Write a Rodan job package

The job packages reside in the folder /rodan/jobs/. A job vendor provides its directory under this folder, where multiple Rodan jobs are defined. A job vendor can define the resource types that are required for its jobs as well.

1. Describe a Rodan Job

A Rodan job is defined by a class that inherits rodan.jobs.base.RodanTask. The class should define the following attributes as its description:

attribute	description
`name`	`string` a unique name within all the jobs provided by the vendor.
`author`	`string` the author of the job.
`description`	`string`
`settings`	`[JSON Schema](http://json-schema.org/)`¹ the validation schema that describes the requirements of the job settings.
`enabled`	`boolean`
`category`	`string`
`interactive`	`boolean` indicates whether the job will pause at some point and wait for manual input.²
`input_port_types`	`list of Python dictionary`
`output_port_types`	`list of Python dictionary`

1 - At present, Rodan only supports a JSON object as the topmost structure of settings.

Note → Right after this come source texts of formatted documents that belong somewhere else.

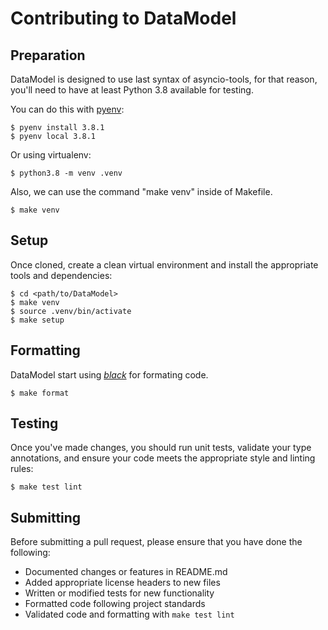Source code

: # Contributing to DataModel

## Preparation

DataModel is designed to use last syntax of asyncio-tools, for that reason, you'll need to have at least Python 3.8 available for testing.

You can do this with [pyenv][]:


    $ pyenv install 3.8.1
    $ pyenv local 3.8.1

Or using virtualenv:

    $ python3.8 -m venv .venv

Also, we can use the command "make venv" inside of Makefile.

    $ make venv

## Setup

Once cloned, create a clean virtual environment and
install the appropriate tools and dependencies:

    $ cd <path/to/DataModel>
    $ make venv
    $ source .venv/bin/activate
    $ make setup


## Formatting

DataModel start using *[black][]* for formating code.

    $ make format


## Testing

Once you've made changes, you should run unit tests,
validate your type annotations, and ensure your code
meets the appropriate style and linting rules:

    $ make test lint


## Submitting

Before submitting a pull request, please ensure
that you have done the following:

* Documented changes or features in README.md
* Added appropriate license headers to new files
* Written or modified tests for new functionality
* Formatted code following project standards
* Validated code and formatting with `make test lint`

[black]: https://github.com/psf/black
[pyenv]: https://github.com/pyenv/pyenv
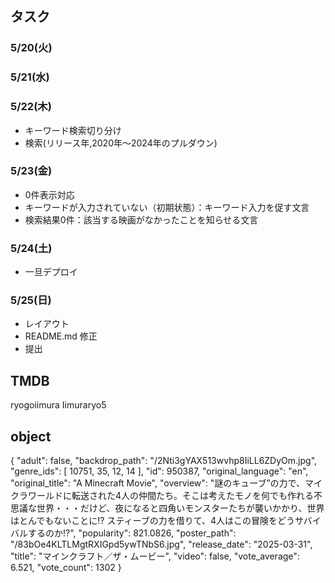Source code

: 
## タスク
### 5/20(火)
<!-- - VITE でプロジェクト作成、Git管理 -->
<!-- - API 取得、表示(映画タイトル、サムネイル画像、リリース年月日、映画ジャンル（複数表示）) -->
### 5/21(水)
<!-- - 追加読み込みボタン(データを20件ずつ追加で読み込み、表示) -->
<!-- - 検索(キーワード) -->
<!-- - キーワード検索中のもっと見るボタン押下 -->
### 5/22(木)
- キーワード検索切り分け
- 検索(リリース年,2020年〜2024年のプルダウン)
### 5/23(金)
- 0件表示対応
- キーワードが入力されていない（初期状態）：キーワード入力を促す文言
- 検索結果0件：該当する映画がなかったことを知らせる文言
### 5/24(土)
- 一旦デプロイ
### 5/25(日)
- レイアウト
- README.md 修正
- 提出

## TMDB
ryogoiimura
Iimuraryo5

## object
{
    "adult": false,
    "backdrop_path": "/2Nti3gYAX513wvhp8IiLL6ZDyOm.jpg",
    "genre_ids": [
        10751,
        35,
        12,
        14
    ],
    "id": 950387,
    "original_language": "en",
    "original_title": "A Minecraft Movie",
    "overview": "謎のキューブ”の力で、マイクラワールドに転送された4人の仲間たち。そこは考えたモノを何でも作れる不思議な世界・・・だけど、夜になると四角いモンスターたちが襲いかかり、世界はとんでもないことに!? スティーブの力を借りて、4人はこの冒険をどうサバイバルするのか!?",
    "popularity": 821.0826,
    "poster_path": "/83bOe4KLTLMgtRXIGpd5ywTNbS6.jpg",
    "release_date": "2025-03-31",
    "title": "マインクラフト／ザ・ムービー",
    "video": false,
    "vote_average": 6.521,
    "vote_count": 1302
}

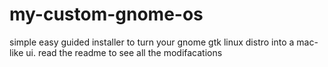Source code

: # my-custom-gnome-os
simple easy guided installer to turn your gnome gtk linux distro into a mac-like ui. read the readme to see all the modifacations
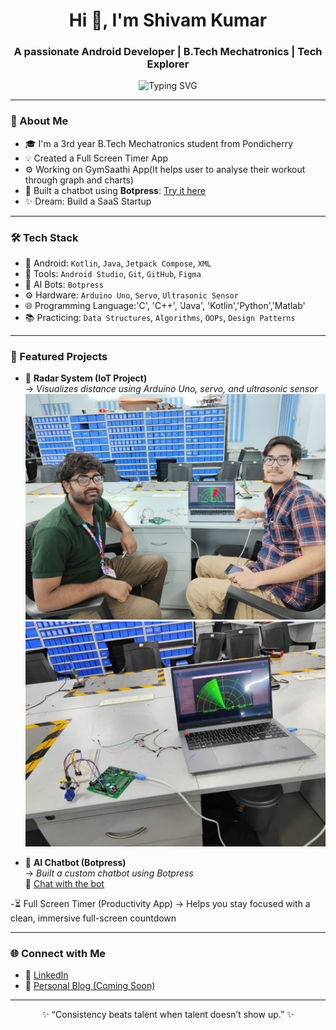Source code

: <h1 align="center">Hi 👋, I'm Shivam Kumar</h1>
<h3 align="center">A passionate Android Developer | B.Tech Mechatronics | Tech Explorer</h3>

<p align="center">
  <img src="https://readme-typing-svg.demolab.com?font=Fira+Code&weight=500&size=24&pause=1000&center=true&vCenter=true&width=600&lines=App+Developer+%7C+Freelancer;DSA+Enthusiast+%7C+Open-Source+Contributor;Dreaming+Big+%7C+Building+Daily" alt="Typing SVG" />
</p>

---

### 🚀 About Me

- 🎓 I'm a 3rd year B.Tech Mechatronics student from Pondicherry
- 💡 Created a Full Screen Timer App 
- ⚙️ Working on GymSaathi App(It helps user to analyse their workout through graph and charts)
- 🤖 Built a chatbot using **Botpress**: [Try it here](https://cdn.botpress.cloud/webchat/v2/shareable.html?botId=a0b423ee-27e1-4257-84f5-eee99d2e6ee3)
- ✨ Dream: Build a SaaS Startup
---

### 🛠️ Tech Stack

- 📱 Android: `Kotlin`, `Java`, `Jetpack Compose`, `XML`
- 🔧 Tools: `Android Studio`, `Git`, `GitHub`, `Figma`
- 🤖 AI Bots: `Botpress`
- ⚙️ Hardware: `Arduino Uno`, `Servo`, `Ultrasonic Sensor`
- 🌐 Programming Language:'C', 'C++', 'Java', 'Kotlin','Python','Matlab'
- 📚 Practicing: `Data Structures`, `Algorithms`, `OOPs`, `Design Patterns`

---

### 🧩 Featured Projects

- 📡 **Radar System (IoT Project)**  
  → _Visualizes distance using Arduino Uno, servo, and ultrasonic sensor_
  ![Radar Project](arduino_Project_Pic_2.jpg)
  ![Radar Project](arduino_Project_Pic1.jpg)

- 🤖 **AI Chatbot (Botpress)**  
  → _Built a custom chatbot using Botpress_  
  🔗 [Chat with the bot](https://cdn.botpress.cloud/webchat/v2/shareable.html?botId=a0b423ee-27e1-4257-84f5-eee99d2e6ee3)

-⏳ Full Screen Timer (Productivity App)
  → Helps you stay focused with a clean, immersive full-screen countdown 

---

### 🌐 Connect with Me

- 🔗 [LinkedIn](https://www.linkedin.com/in/shivam-kumar-1b1611210/)
- 🧠 [Personal Blog (Coming Soon)]()

---

<p align="center">✨ “Consistency beats talent when talent doesn’t show up.” ✨</p>
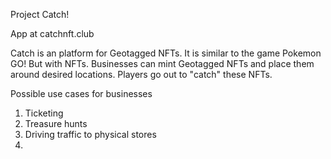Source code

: Project Catch!

App at catchnft.club

Catch is an platform for Geotagged NFTs. It is similar to the game Pokemon GO! But with NFTs. Businesses can mint Geotagged NFTs and place them around desired locations. Players go out to "catch" these NFTs.

Possible use cases for businesses

1) Ticketing
2) Treasure hunts
3) Driving traffic to physical stores
4) 
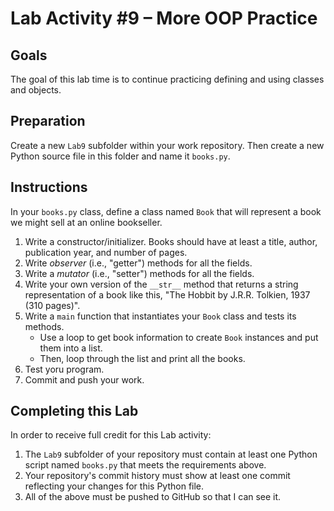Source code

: # Lab Activity #9 – More OOP Practice

## Goals

The goal of this lab time is to continue practicing defining and using classes and objects.

## Preparation

Create a new `Lab9` subfolder within your work repository. Then create a new Python source file in this folder and name it `books.py`.

## Instructions

In your `books.py` class, define a class named `Book` that will represent a book we might sell at an online bookseller.

1. Write a constructor/initializer. Books should have at least a title, author, publication year, and number of pages.
2. Write _observer_ (i.e., "getter") methods for all the fields.
3. Write a _mutator_ (i.e., "setter") methods for all the fields.
4. Write your own version of the `__str__` method  that returns a string representation of a book like this, "The Hobbit by J.R.R. Tolkien, 1937 (310 pages)".
5. Write a `main` function that instantiates your `Book` class and tests its methods.
    - Use a loop to get book information to create `Book` instances and put them into a list.
    - Then, loop through the list and print all the books.
6. Test yoru program.
7. Commit and push your work.

## Completing this Lab

In order to receive full credit for this Lab activity:

1. The `Lab9` subfolder of your repository must contain at least one Python script named `books.py` that meets the requirements above.
2. Your repository's commit history must show at least one commit reflecting your changes for this Python file.
3. All of the above must be pushed to GitHub so that I can see it.
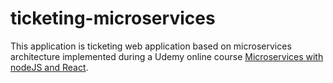 # ticketing-microservices

This application is ticketing web application based on microservices architecture implemented during a Udemy online course [Microservices with nodeJS and React](https://www.udemy.com/course/microservices-with-node-js-and-react/).
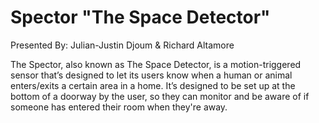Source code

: # Spector "The Space Detector"
Presented By: Julian-Justin Djoum & Richard Altamore

   The Spector, also known as The Space Detector, is a motion-triggered sensor that’s designed to let its users know when a human or animal enters/exits a certain area in a home. It’s designed to be set up at the bottom of a doorway by the user, so they can monitor and be aware of if someone has entered their room when they're away.
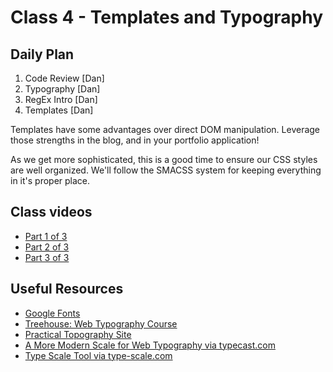 # Class 4 - Templates and Typography

## Daily Plan
1. Code Review [Dan]
2. Typography [Dan]
3. RegEx Intro [Dan]
3. Templates [Dan]

Templates have some advantages over direct DOM manipulation. Leverage those strengths in the blog, and in your portfolio application!

As we get more sophisticated, this is a good time to ensure our CSS styles are well organized. We'll follow the SMACSS system for keeping everything in it's proper place.

## Class videos
- [Part 1 of 3](https://youtu.be/WFNzs5vKRjA)
- [Part 2 of 3](https://youtu.be/JlEAMH6wKCE)
- [Part 3 of 3](https://youtu.be/fKnwc8PjH7c)

## Useful Resources
 - [Google Fonts](www.google.com/fonts)
 - [Treehouse: Web Typography Course](teamtreehouse.com/library/web-typography)
 - [Practical Topography Site](practicaltypography.com/)
 - [A More Modern Scale for Web Typography via typecast.com](typecast.com/blog/a-more-modern-scale-for-web-typography)
 - [Type Scale Tool via type-scale.com](type-scale.com)
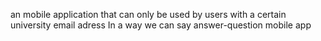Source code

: an mobile application that can only be used by users with a certain university email adress
In a way we can say answer-question mobile app
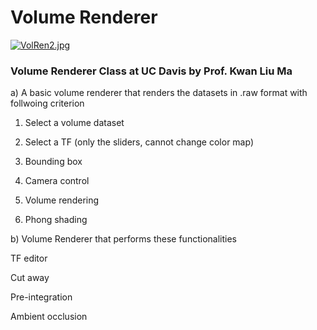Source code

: # Volume Renderer #

[![VolRen2.jpg](https://s11.postimg.org/vnooeirtf/Vol_Ren2.jpg)](https://postimg.org/image/xs91fltfz/)

### Volume Renderer Class at UC Davis by Prof. Kwan Liu Ma ###

a) A basic volume renderer that renders the datasets in .raw format with follwoing criterion

1) Select a volume dataset

2) Select a TF (only the sliders, cannot change color map)

3) Bounding box

4) Camera control

5) Volume rendering

6) Phong shading 


b) Volume Renderer that performs these functionalities

TF editor                             

Cut away                            

Pre-integration                

Ambient occlusion      
     
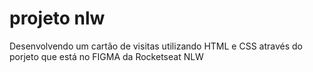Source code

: # projeto nlw

Desenvolvendo um cartão de visitas utilizando HTML e CSS através do porjeto que está no FIGMA da Rocketseat NLW
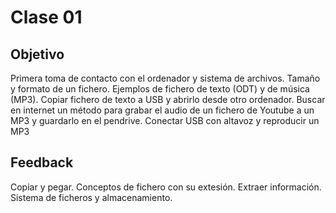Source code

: # Clase 01

## Objetivo
Primera toma de contacto con el ordenador y sistema de archivos. Tamaño y formato de un fichero. Ejemplos de fichero de texto (ODT) y de música (MP3). Copiar fichero de texto a USB y abrirlo desde otro ordenador. Buscar en internet un método para grabar el audio de un fichero de Youtube a un MP3 y guardarlo en el pendrive. Conectar USB con altavoz y reproducir un MP3

## Feedback
Copiar y pegar. Conceptos de fichero con su extesión. Extraer información. Sistema de ficheros y almacenamiento. 
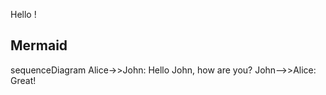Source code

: Hello !

## Mermaid

<script src="https://cdn.jsdelivr.net/gh/knsv/mermaid@0.5.1/dist/mermaid.min.js"></script>
<script>mermaid.initialize({startOnLoad:true});</script>

<div class="mermaid"> 
sequenceDiagram 
Alice->>John: Hello John, how are you? 
John-->>Alice: Great! 
</div>
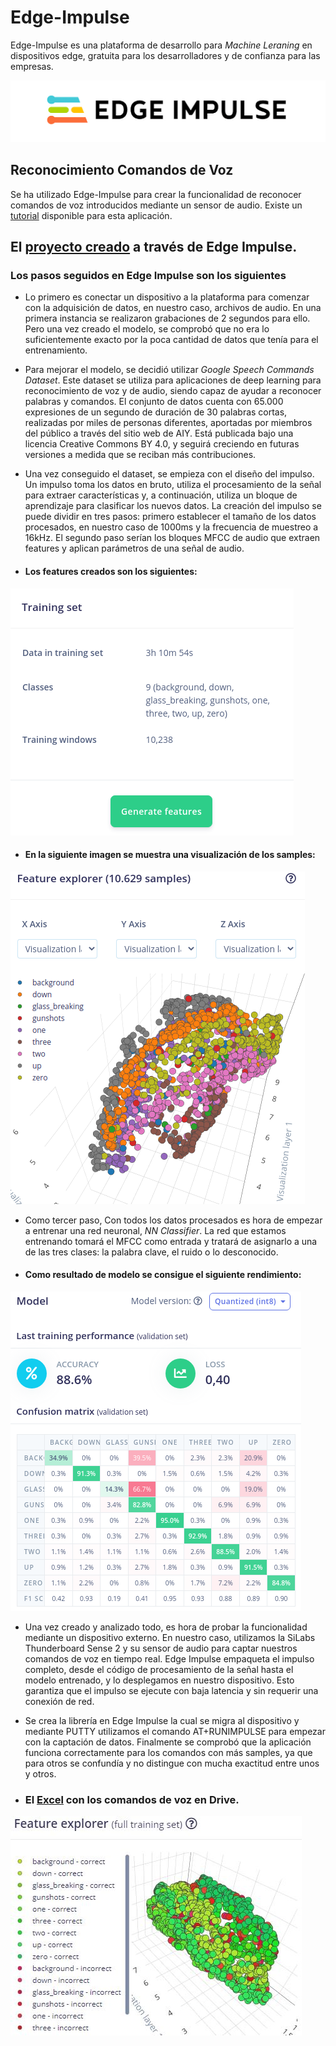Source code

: # Edge-Impulse

Edge-Impulse es una plataforma de desarrollo para *Machine Leraning* en dispositivos edge, gratuita para los desarrolladores y de confianza para las empresas.

![alt text](https://github.com/InigoZalaya/Proyecto-Tecnologias-Industriales/blob/main/Edge%20Impulse/thumbnail_edge-impulse_01.png)

## Reconocimiento Comandos de Voz

Se ha utilizado Edge-Impulse para crear la funcionalidad de reconocer comandos de voz introducidos mediante un sensor de audio. Existe un [tutorial](https://docs.edgeimpulse.com/docs/responding-to-your-voice) disponible para esta aplicación. 

 ## El [proyecto creado](https://studio.edgeimpulse.com/public/65423/latest) a través de Edge Impulse.
 ### Los pasos seguidos en Edge Impulse son los siguientes

*  Lo primero es conectar un dispositivo a la plataforma para comenzar con la adquisición de datos, en nuestro caso, archivos de audio. En una primera instancia se realizaron grabaciones de 2 segundos para ello. Pero una vez creado el modelo, se comprobó que no era lo suficientemente exacto por la poca cantidad de datos que tenía para el entrenamiento.
*  Para mejorar el modelo, se decidió utilizar *Google Speech Commands Dataset*. Este dataset se utiliza para aplicaciones de deep learning para reconocimiento de voz y de audio, siendo capaz de ayudar a reconocer palabras y comandos. El conjunto de datos cuenta con 65.000 expresiones de un segundo de duración de 30 palabras cortas, realizadas por miles de personas diferentes, aportadas por miembros del público a través del sitio web de AIY. Está publicada bajo una licencia Creative Commons BY 4.0, y seguirá creciendo en futuras versiones a medida que se reciban más contribuciones.

*  Una vez conseguido el dataset, se empieza con el diseño del impulso. Un impulso toma los datos en bruto, utiliza el procesamiento de la señal para extraer características y, a continuación, utiliza un bloque de aprendizaje para clasificar los nuevos datos.
La creación del impulso se puede dividir en tres pasos: primero establecer el tamaño de los datos procesados, en nuestro caso de 1000ms y la frecuencia de muestreo a 16kHz. El segundo paso serían los bloques MFCC de audio que extraen features y aplican parámetros de una señal de audio.

* #### Los features creados son los siguientes:
![alt text](https://github.com/InigoZalaya/Proyecto-Tecnologias-Industriales/blob/main/Edge%20Impulse/edge3.png)

* #### En la siguiente imagen se muestra una visualización de los samples:
![alt text](https://github.com/InigoZalaya/Proyecto-Tecnologias-Industriales/blob/main/Edge%20Impulse/edge2.png)

*  Como tercer paso, Con todos los datos procesados es hora de empezar a entrenar una red neuronal, *NN Classifier*. La red que estamos entrenando tomará el MFCC como entrada y tratará de asignarlo a una de las tres clases: la palabra clave, el ruido o lo desconocido. 

* #### Como resultado de modelo se consigue el siguiente rendimiento:
![alt text](https://github.com/InigoZalaya/Proyecto-Tecnologias-Industriales/blob/main/Edge%20Impulse/train.png)

*  Una vez creado y analizado todo, es hora de probar la funcionalidad mediante un dispositivo externo. En nuestro caso, utilizamos la SiLabs Thunderboard Sense 2 y su sensor de audio para captar nuestros comandos de voz en tiempo real. Edge Impulse empaqueta el impulso completo, desde el código de procesamiento de la señal hasta el modelo entrenado, y lo desplegamos en nuestro dispositivo. Esto garantiza que el impulso se ejecute con baja latencia y sin requerir una conexión de red.

*  Se crea la librería en Edge Impulse la cual se migra al dispositivo y mediante PUTTY utilizamos el comando AT+RUNIMPULSE para empezar con la captación de datos. Finalmente se comprobó que la aplicación funciona correctamente para los comandos con más samples, ya que para otros se confundía y no distingue con mucha exactitud entre unos y otros.

* ### El [Excel](https://docs.google.com/spreadsheets/d/1DuhQhVBs4jBqO62ucJH18hLz-siLDMmFLaAkOy_AL4A/edit#gid=956814287) con los comandos de voz en Drive.

![alt text](https://github.com/InigoZalaya/Proyecto-Tecnologias-Industriales/blob/main/Edge%20Impulse/edge.JPG)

2 - It is only informative for the users. It does not affect whether the job will pause. The behaviour of the job is determined by the return value of its execution code.

For input_port_types and output_port_types, the following keys should be defined:

key	description
`name`	`string`
`resource_types`	`list of string OR lambda: string -> boolean` describes all possible resource MIME-types. If provided with a lambda function, Rodan will automatically filter the matched resource types in its registry.
`minimum`	`number` minimum requirement of the job. 0 indicates no minimum requirement.
`maximum`	`number` maximum requirement of the job. 0 indicates no maximum requirement.

2. Implement the Job

The execution of a job can have two possible phases: automatic phase and manual phase. In automatic phase, the job is sent to background workers that are distributed on the network; in manual phase, the job communicates with human through a web interface via HTTP protocol.

A job always starts and ends with an automatic phase. It is allowed to go back and fro between automatic phases and manual phases:

The automatic phases are implemented in the method run_my_task (and my_error_information). The manual phases are implemented in the methods get_my_interface and validate_my_user_input.

2.1 Implement Automatic Phases

The signature of method run_my_task should be:

run_my_task(self, inputs, settings, outputs)

This method is expected to read the resource files as described in inputs, process them according to the configuration in settings, and produce the result files at the paths as described in outputs.

The parameter inputs is a Python dictionary. Every key-value pair maps a type of input ports to the list of details of the input resources. The details are Python dictionaries that include:

key	value
`resource_path`	`string` the path to the input resource file
`resource_type`	`string` the MIME-type of the input resource

Therefore, inputs is a dictionary, which maps a string (the name of the input port type), to a list of dictionaries (the details of the input resources). For example, if a job is executed with 2 inputs typed "image" and 1 input typed "mask", the inputs will be structured like:

{
    "image": [{
        "resource_path": "/some/path/file1",
        "resource_type": "image/jpeg"
    }, {
        "resource_path": "/some/path/file2",
        "resource_type": "image/png"
    }],
    "mask": [{
        "resource_path": "/some/path/file3",
        "resource_type": "image/bmp"
    }]
}

The parameter outputs is alike the parameter inputs, but the detail of resource is a little bit different:

key	value
`resource_path`	`string` the path that is supposed to been written into
`resource_type`	`string` the MIME-type of the output resource

The parameter settings is a Python dictionary that is validated against the JSON schema that the job has defined.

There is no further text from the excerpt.